Are you prepared to fill this gap? The American Heart Association recommends that all children age two and older participate in 60 minutes of pleasurable, moderately intense physical activity daily.
When are you going to begin offering, and intelligently marketing, children’s/family nutrition classes, healthy lifestyle presentations, and enjoyable children-specific and family-focused fitness programming?
Make it more than just a room. Make it real!
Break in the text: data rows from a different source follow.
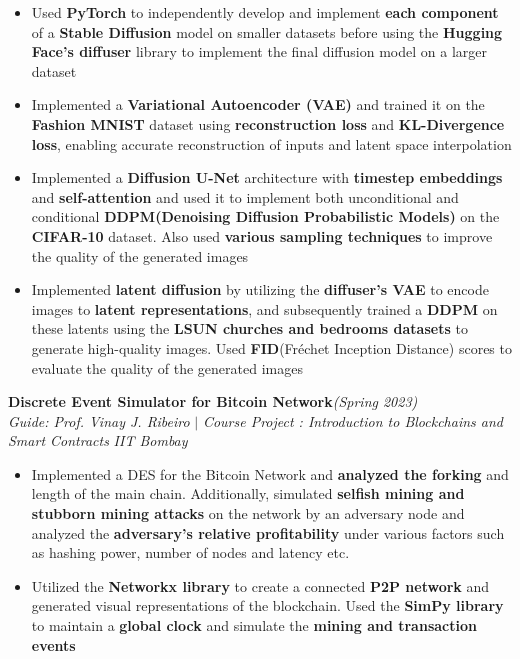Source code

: \documentclass[a4paper,10pt]{article}
\begin{document}
\begin{itemize}[itemsep = -0.65 mm, leftmargin=*]
    \item Used \textbf{PyTorch} to independently develop and implement \textbf{each component} of a \textbf{Stable Diffusion} model on smaller datasets before using the \textbf{Hugging Face's diffuser} library to implement the final diffusion model on a larger dataset
    \item Implemented a \textbf{Variational Autoencoder (VAE)} and trained it on the \textbf{Fashion MNIST} dataset using \textbf{reconstruction loss} and \textbf{KL-Divergence loss}, enabling accurate reconstruction of inputs and latent space interpolation
    \item Implemented a \textbf{Diffusion U-Net} architecture with \textbf{timestep embeddings} and \textbf{self-attention} and used it to implement both unconditional and conditional \textbf{DDPM(Denoising Diffusion Probabilistic Models)} on the \textbf{CIFAR-10} dataset. Also used \textbf{various sampling techniques} to improve the quality of the generated images
    \item Implemented \textbf{latent diffusion} by utilizing the \textbf{diffuser's VAE} to encode images to \textbf{latent representations}, and subsequently trained a \textbf{DDPM} on these latents using the \textbf{LSUN churches and bedrooms datasets}  to generate high-quality images. Used \textbf{FID}(Fréchet Inception Distance) scores to evaluate the quality of the generated images
\end{itemize}
\vspace{\baselineskip}
\vspace{-15pt}
\noindent\textbf{\large Discrete Event Simulator for Bitcoin Network}\hfill{\sl \small (Spring 2023)}\\
{\it Guide: Prof. Vinay J. Ribeiro} $|$ {\it Course Project : Introduction to Blockchains and Smart Contracts } \hfill{\it IIT Bombay}\\
\vspace{-15pt}
\begin{itemize}[itemsep = -0.65 mm, leftmargin=*]
    \item Implemented a DES for the Bitcoin Network and \textbf{analyzed the forking} and length of the main chain. Additionally, simulated \textbf{selfish mining and stubborn mining attacks} on the network by an adversary node and analyzed the \textbf{adversary's relative profitability} under various factors such as hashing power, number of nodes and latency etc.
    \item Utilized the \textbf{Networkx library} to create a connected \textbf{P2P network} and generated visual representations of the blockchain. Used the \textbf{SimPy library} to maintain a \textbf{global clock} and simulate the \textbf{mining and transaction events}
\end{itemize}
\end{document}
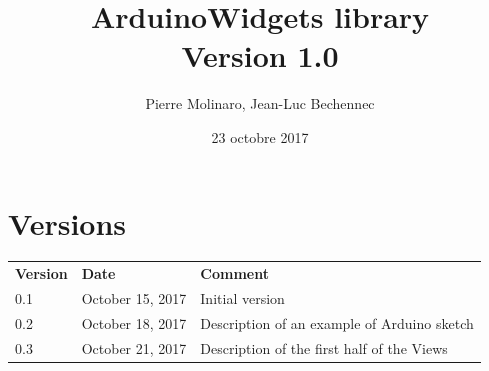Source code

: \documentclass[a4paper,11pt]{extarticle}
\begin{document}
 


\title{\bf \Huge{ArduinoWidgets library\\Version 1.0}}
\author{Pierre Molinaro, Jean-Luc Bechennec}
\date {23 octobre 2017}

\maketitle


\tableofcontents
\listoffigures


\section{Versions}
  \begin{tabular}{llp{10.5cm}}
    \textbf{Version} & \textbf{Date} & \textbf{Comment}\\
    0.1 & October 15, 2017 & Initial version \\
    0.2 & October 18, 2017 & Description of an example of Arduino sketch \\
    0.3 & October 21, 2017 & Description of the first half of the Views


  \end{tabular}
\end{document}

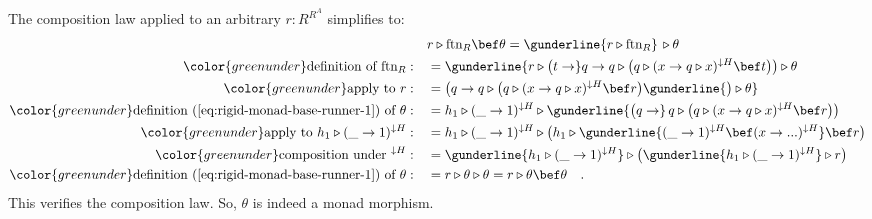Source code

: The composition law applied to an arbitrary $r:R^{R^{A}}$ simplifies
to:
\begin{align*}
 & r\triangleright\text{ftn}_{R}\bef\theta=\gunderline{r\triangleright\text{ftn}_{R}}\,\triangleright\theta\\
{\color{greenunder}\text{definition of }\text{ftn}_{R}:}\quad & =\gunderline{r\triangleright\big(t\rightarrow}q\rightarrow q\triangleright\big(q\triangleright(x\rightarrow q\triangleright x)^{\downarrow H}\bef t\big)\big)\triangleright\theta\\
{\color{greenunder}\text{apply to }r:}\quad & =\big(q\rightarrow q\triangleright\big(q\triangleright(x\rightarrow q\triangleright x)^{\downarrow H}\bef r\big)\gunderline{\big)\triangleright\theta}\\
{\color{greenunder}\text{definition~(\ref{eq:rigid-monad-base-runner-1}) of }\theta:}\quad & =h_{1}\triangleright(\_\rightarrow1)^{\downarrow H}\triangleright\gunderline{\big(q\rightarrow}\,q\triangleright\big(q\triangleright(x\rightarrow q\triangleright x)^{\downarrow H}\bef r\big)\big)\\
{\color{greenunder}\text{apply to }h_{1}\triangleright(\_\rightarrow1)^{\downarrow H}:}\quad & =h_{1}\triangleright(\_\rightarrow1)^{\downarrow H}\triangleright\big(h_{1}\triangleright\gunderline{(\_\rightarrow1)^{\downarrow H}\bef(x\rightarrow...)^{\downarrow H}}\bef r\big)\\
{\color{greenunder}\text{composition under }^{\downarrow H}:}\quad & =\gunderline{h_{1}\triangleright(\_\rightarrow1)^{\downarrow H}}\triangleright\big(\gunderline{h_{1}\triangleright(\_\rightarrow1)^{\downarrow H}}\triangleright r\big)\\
{\color{greenunder}\text{definition~(\ref{eq:rigid-monad-base-runner-1}) of }\theta:}\quad & =r\triangleright\theta\triangleright\theta=r\triangleright\theta\bef\theta\quad.
\end{align*}
This verifies the composition law. So, $\theta$ is indeed a monad
morphism.

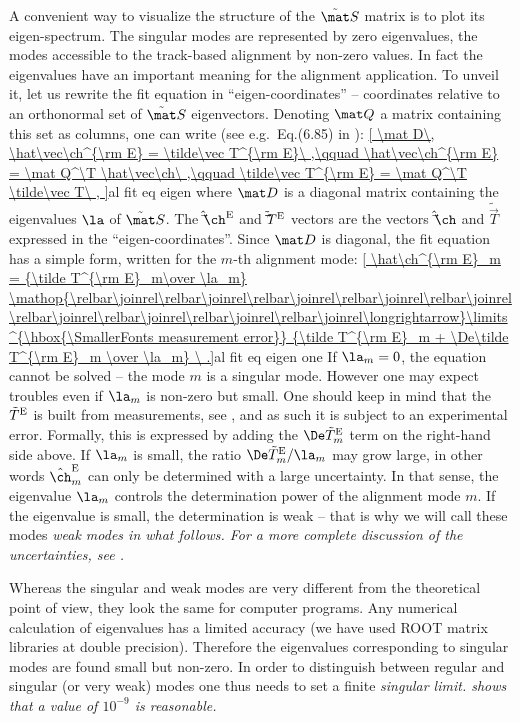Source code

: A convenient way to visualize the structure of the $\tilde\mat S$ matrix is to plot its eigen-spectrum. The singular modes are represented by zero eigenvalues, the modes accessible to the track-based alignment by non-zero values. In fact the eigenvalues have an important meaning for the alignment application. To unveil it, let us rewrite the fit equation  in ``eigen-coordinates'' -- coordinates relative to an orthonormal set of $\tilde\mat S$ eigenvectors. Denoting $\mat Q$ a matrix containing this set as columns, one can write (see e.g.~Eq.(6.85) in ):
\eqref{
	\mat D\, \hat\vec\ch^{\rm E} = \tilde\vec T^{\rm E}\ ,\qquad
	\hat\vec\ch^{\rm E} = \mat Q^\T \hat\vec\ch\ ,\qquad
	\tilde\vec T^{\rm E} = \mat Q^\T \tilde\vec T\ ,
}{al fit eq eigen}
where $\mat D$ is a diagonal matrix containing the eigenvalues $\la$ of $\tilde\mat S$. The $\hat\vec\ch^{\rm E}$ and $\tilde\vec T^{\rm E}$ vectors are the vectors $\hat\vec\ch$ and $\tilde\vec T$ expressed in the ``eigen-coordinates''. Since $\mat D$ is diagonal, the fit equation has a simple form, written for the $m$-th alignment mode:
\eqref{
	\hat\ch^{\rm E}_m = {\tilde T^{\rm E}_m\over \la_m}
	\mathop{\relbar\joinrel\relbar\joinrel\relbar\joinrel\relbar\joinrel\relbar\joinrel\relbar\joinrel\relbar\joinrel\relbar\joinrel\relbar\joinrel\longrightarrow}\limits^{\hbox{\SmallerFonts measurement error}}
	{\tilde T^{\rm E}_m + \De\tilde T^{\rm E}_m \over \la_m}
\ .}{al fit eq eigen one}
If $\la_m = 0$, the equation cannot be solved -- the mode $m$ is a singular mode. However one may expect troubles even if $\la_m$ is non-zero but small. One should keep in mind that the $\tilde T^{\rm E}$ is built from measurements, see , and as such it is subject to an experimental error. Formally, this is expressed by adding the $\De\tilde T^{\rm E}_m$ term on the right-hand side above. If $\la_m$ is small, the ratio $\De\tilde T^{\rm E}_m/\la_m$ may grow large, in other words $\hat\ch^{\rm E}_m$ can only be determined with a large uncertainty. In that sense, the eigenvalue $\la_m$ controls the determination power of the alignment mode $m$. If the eigenvalue is small, the determination is weak -- that is why we will call these modes \em{weak modes} in what follows. For a more complete discussion of the uncertainties, see .

Whereas the singular and weak modes are very different from the theoretical point of view, they look the same for computer programs. Any numerical calculation of eigenvalues has a limited accuracy (we have used ROOT matrix libraries  at double precision). Therefore the eigenvalues corresponding to singular modes are found small but non-zero. In order to distinguish between regular and singular (or very weak) modes one thus needs to set a finite \em{singular limit}.  shows that a value of $10^{-9}$ is reasonable.

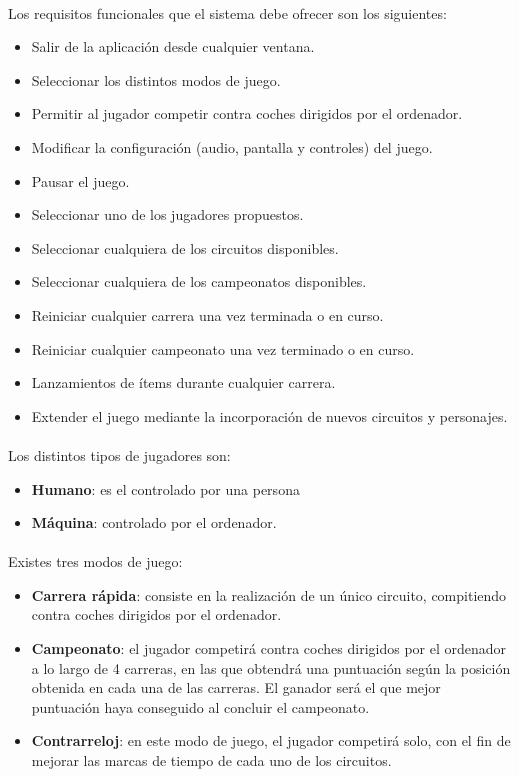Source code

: \paragraph{}
Los requisitos funcionales que el sistema debe ofrecer son los siguientes:

\begin{itemize}
    \item Salir de la aplicación desde cualquier ventana.
    \item Seleccionar los distintos modos de juego.
    \item Permitir al jugador competir contra coches dirigidos por el ordenador.
    \item Modificar la configuración (audio, pantalla y controles) del juego.
    \item Pausar el juego.
    \item Seleccionar uno de los jugadores propuestos.
    \item Seleccionar cualquiera de los circuitos disponibles.
    \item Seleccionar cualquiera de los campeonatos disponibles.
    \item Reiniciar cualquier carrera una vez terminada o en curso.
    \item Reiniciar cualquier campeonato una vez terminado o en curso.
    \item Lanzamientos de ítems durante cualquier carrera.
    \item Extender el juego mediante la incorporación de nuevos circuitos y personajes.
\end{itemize}

\paragraph{}
Los distintos tipos de jugadores son:

\begin{itemize}
    \item \textbf{Humano}: es el controlado por una persona
    \item \textbf{Máquina}: controlado por el ordenador.
\end{itemize}

\paragraph{}
Existes tres modos de juego:

\begin{itemize}
	\item \textbf{Carrera rápida}: consiste en la realización de un único circuito, compitiendo contra coches dirigidos 
    por el ordenador.
	\item \textbf{Campeonato}: el jugador competirá contra coches dirigidos por el ordenador a lo largo de 4 carreras, 
    en las que obtendrá una puntuación
	según la posición obtenida en cada una de las carreras. El ganador será el que mejor puntuación haya conseguido al concluir
	el campeonato.
	\item \textbf{Contrarreloj}: en este modo de juego, el jugador competirá solo, con el fin de mejorar las marcas de tiempo de cada uno de los 
	circuitos.
\end{itemize}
In less than a second after typing “children’s exercise routines” into my search engine, I hit on 1.9 million Internet sites. You have trainers who can develop effective children-specific group training programs, one-on-one sessions, nutrition education classes, and family-oriented fitness experiences.
From warm-ups, to dynamic and static stretching and flexibility classes, to aerobic cardio workout routines, and anaerobic strength training classes, your facility can provide children—and their parents—with opportunities to exercise together, alone, in small groups, or in large classes. Add unique nutrition classes covering healthy choices in and out of the supermarket, serving sizes, and healthy in-between meal snacking, and your club will help families foster their own health—and, in the process, identify your business as a fitness trendsetter. Child-only gyms—often birthday party centers—don’t have to “own” this market.
Each of these activities, correctly priced and marketed, produces a new income stream and marks your facility as a differentiated health center. By partnering with local schools, pediatric physicians, children’s hospitals, collegiate athletic programs, sports teams, and boys and girl scouts programs…your child-health-fitness program can only grow.
Helping children live lives than are happier, healthier, fitter, and more rewarding will generate the kind of community excitement and positive attention any business focused on growth wants.
Ask yourself: “What am I waiting for? For my competitor to do it first?”